Veo 3 is Google's state-of-the-art video generation model available in the Gemini API. This repository is a quickstart that demonstrates how to build a simple UI to generate videos with Veo 3, play them, and download the results. It also includes an image + text to video generation using the Imagen 4 model.
Note
If you want a full studio, consider Google's Flow (a professional environment for Veo/Imagen). Use this repo as a lightweight quickstart to learn how to build your own UI that generates videos with Veo 3 via the Gemini API.
(This is not an official Google product.)
- Generate videos from text prompts using the Veo-3 model.
- Generate videos from images + text prompts using the Imagen 4.0 model or upload a starting image.
- Play and download generated videos.
- Cut videos directly in the browser to a specific time range.

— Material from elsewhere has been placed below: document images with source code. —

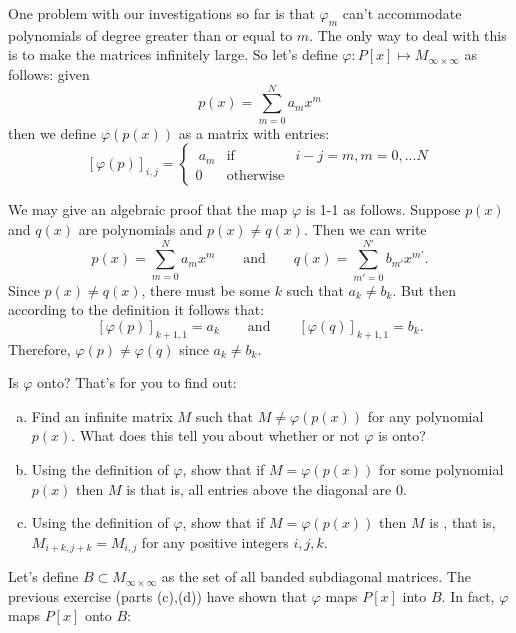 One  problem with our investigations so far is that $\varphi_m$ can't accommodate polynomials of degree greater than or equal to $m$. The only way to deal with this is to make the matrices infinitely large. So  let's define $\varphi : P[x] \mapsto M_{\infty \times \infty}$ as follows: given 
\[p(x) =\sum^ {N}_{m=0} a_{m}x^{m}\] 
then we define $\varphi(p(x))$ as a matrix with entries:
\[[\varphi(p)]_{i,j} = \left\{\begin{array}{rcl}\ a_m  &\mbox{if}&   i - j = m,   m=0,... N \\  0 &\mbox{otherwise}& \end{array}\right.\]

We may  give an algebraic proof that the map $\varphi$ is  1-1 as follows.
Suppose $p(x)$ and $q(x)$ are polynomials and $p(x) \neq q(x)$. Then we can write
\[p(x) = \sum^ {N}_{m=0} a_{m}x^{m}\qquad \text{and} \qquad q(x) = \sum^ {N'}_{m'=0} b_{m'}x^{m'}.\]
Since $p(x) \neq q(x)$, there must be some $k$ such that $ a_k \neq b_k $.
But then according to the definition it follows that:
\[[\varphi(p)]_{k+1, 1} = a_k \qquad \text{and} \qquad [\varphi(q)]_{k+1, 1} = b_k.\]
Therefore, $\varphi(p) \neq \varphi(q)$ since $a_k \neq b_k$.

Is $\varphi$ onto? That's for you to find out:

\begin{exercise}{}
\begin{enumerate}[(a)]
\item
Find an infinite matrix $M$ such that $M \neq \varphi(p(x))$ for any polynomial $p(x)$.  What does this tell you about whether or not $\varphi$ is onto?
\item
Using the definition of $\varphi$, show that if $M = \varphi(p(x))$ for some polynomial $p(x)$ then $M$ is  that is, all entries above the diagonal are 0.
\item
Using the definition of $\varphi$, show that if $M = \varphi(p(x))$ then $M$ is , that is, $M_{i+k, j+k} = M_{i, j}$ for any positive integers $i, j, k$.
\end{enumerate}
\end{exercise}

 Let's  define $B\subset M_{\infty \times \infty}$ as the set of all banded subdiagonal matrices. The previous exercise (parts (c),(d))  have shown that $\varphi$ maps $P[x]$ into $B$. In fact, $\varphi$ maps $P[x]$ onto $B$:

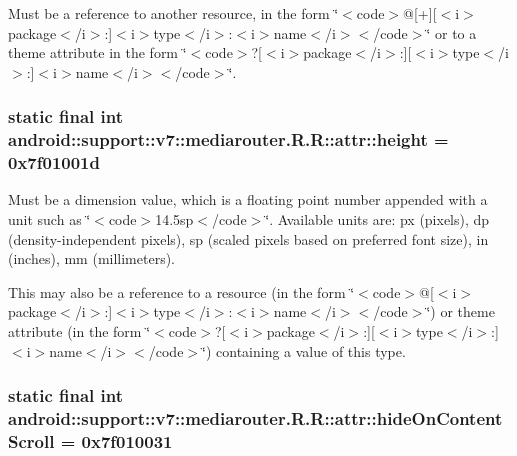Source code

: Must be a reference to another resource, in the form \char`\"{}$<$code$>$@\mbox{[}+\mbox{]}\mbox{[}$<$i$>$package$<$/i$>$:\mbox{]}$<$i$>$type$<$/i$>$:$<$i$>$name$<$/i$>$$<$/code$>$\char`\"{} or to a theme attribute in the form \char`\"{}$<$code$>$?\mbox{[}$<$i$>$package$<$/i$>$:\mbox{]}\mbox{[}$<$i$>$type$<$/i$>$:\mbox{]}$<$i$>$name$<$/i$>$$<$/code$>$\char`\"{}. \hypertarget{classandroid_1_1support_1_1v7_1_1mediarouter_1_1_r_1_1attr_70bd819efbf5b3b4de5221102e17d1e6}{
\subsubsection[{height}]{\setlength{\rightskip}{0pt plus 5cm}static final int android::support::v7::mediarouter.R.R::attr::height = 0x7f01001d}}
\label{classandroid_1_1support_1_1v7_1_1mediarouter_1_1_r_1_1attr_70bd819efbf5b3b4de5221102e17d1e6}


Must be a dimension value, which is a floating point number appended with a unit such as \char`\"{}$<$code$>$14.5sp$<$/code$>$\char`\"{}. Available units are: px (pixels), dp (density-independent pixels), sp (scaled pixels based on preferred font size), in (inches), mm (millimeters). 

This may also be a reference to a resource (in the form \char`\"{}$<$code$>$@\mbox{[}$<$i$>$package$<$/i$>$:\mbox{]}$<$i$>$type$<$/i$>$:$<$i$>$name$<$/i$>$$<$/code$>$\char`\"{}) or theme attribute (in the form \char`\"{}$<$code$>$?\mbox{[}$<$i$>$package$<$/i$>$:\mbox{]}\mbox{[}$<$i$>$type$<$/i$>$:\mbox{]}$<$i$>$name$<$/i$>$$<$/code$>$\char`\"{}) containing a value of this type. \hypertarget{classandroid_1_1support_1_1v7_1_1mediarouter_1_1_r_1_1attr_c4e21a05ce62b4ce3c3386aacb44c125}{
\subsubsection[{hideOnContentScroll}]{\setlength{\rightskip}{0pt plus 5cm}static final int android::support::v7::mediarouter.R.R::attr::hideOnContentScroll = 0x7f010031}}
\label{classandroid_1_1support_1_1v7_1_1mediarouter_1_1_r_1_1attr_c4e21a05ce62b4ce3c3386aacb44c125}


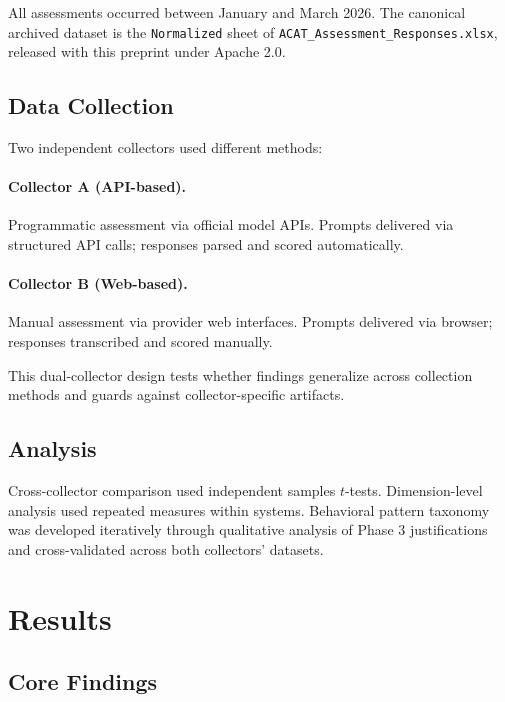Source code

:\documentclass[11pt,a4paper]{article}
\begin{document}
All assessments occurred between January and March 2026. The canonical archived dataset is the \texttt{Normalized} sheet of \texttt{ACAT\_Assessment\_Responses.xlsx}, released with this preprint under Apache 2.0.

\subsection{Data Collection}

Two independent collectors used different methods:

\paragraph{Collector A (API-based).} Programmatic assessment via official model APIs. Prompts delivered via structured API calls; responses parsed and scored automatically.

\paragraph{Collector B (Web-based).} Manual assessment via provider web interfaces. Prompts delivered via browser; responses transcribed and scored manually.

This dual-collector design tests whether findings generalize across collection methods and guards against collector-specific artifacts.

\subsection{Analysis}

Cross-collector comparison used independent samples $t$-tests. Dimension-level analysis used repeated measures within systems. Behavioral pattern taxonomy was developed iteratively through qualitative analysis of Phase 3 justifications and cross-validated across both collectors' datasets.

\section{Results}

\subsection{Core Findings}
\end{document}
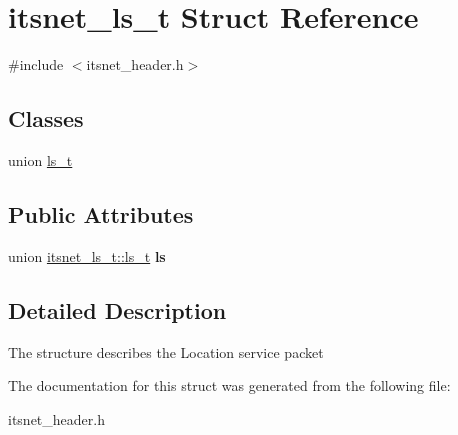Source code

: \hypertarget{structitsnet__ls__t}{\section{itsnet\-\_\-ls\-\_\-t \-Struct \-Reference}
\label{structitsnet__ls__t}
}


{\ttfamily \#include $<$itsnet\-\_\-header.\-h$>$}

\subsection*{\-Classes}
\begin{DoxyCompactItemize}
\item 
union \hyperlink{unionitsnet__ls__t_1_1ls__t}{ls\-\_\-t}
\end{DoxyCompactItemize}
\subsection*{\-Public \-Attributes}
\begin{DoxyCompactItemize}
\item 
\hypertarget{structitsnet__ls__t_a9f11b1d75241ac863ff08a47b5e6d70b}{union \hyperlink{unionitsnet__ls__t_1_1ls__t}{itsnet\-\_\-ls\-\_\-t\-::ls\-\_\-t} {\bfseries ls}}\label{structitsnet__ls__t_a9f11b1d75241ac863ff08a47b5e6d70b}

\end{DoxyCompactItemize}


\subsection{\-Detailed \-Description}
\-The structure describes the \-Location service packet 

\-The documentation for this struct was generated from the following file\-:\begin{DoxyCompactItemize}
\item 
itsnet\-\_\-header.\-h\end{DoxyCompactItemize}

Follow these steps to get the application running locally for development and testing.
1. Prerequisites:
- Node.js and npm (or yarn/pnpm)
GEMINI_API_KEY
: The application requires a GEMINI API key. Either create a.env
file in the project root and add your API key:GEMINI_API_KEY="YOUR_API_KEY"
or set the environment variable in your system.
Warning
Google Veo 3 and Imagen 4 are both part of the Gemini API Paid tier. You will need to be on the paid tier to use these models.
2. Install Dependencies:
npm install
3. Run Development Server:
npm run dev
Open your browser and navigate to http://localhost:3000
to see the application.
The project is a standard Next.js application with the following key directories:
app/
: Contains the main application logic, including the user interface and API routes.api/
: API routes for generating videos and images, and checking operation status.
components/
: Reusable React components used throughout the application.lib/
: Utility functions and schema definitions.public/
: Static assets.
- Gemini API docs:
https://ai.google.dev/gemini-api/docs
- Veo 3 Guide:
https://ai.google.dev/gemini-api/docs/video?example=dialogue
- Imagen 4 Guide:
https://ai.google.dev/gemini-api/docs/imagen
The application uses the following API routes to interact with the Google models:
app/api/veo/generate/route.ts
: Handles video generation requests. It takes a text prompt as input and initiates a video generation operation with the Veo-3 model.app/api/veo/operation/route.ts
: Checks the status of a video generation operation.app/api/veo/download/route.ts
: Downloads the generated video.app/api/imagen/generate/route.ts
: Handles image generation requests with the Imagen model.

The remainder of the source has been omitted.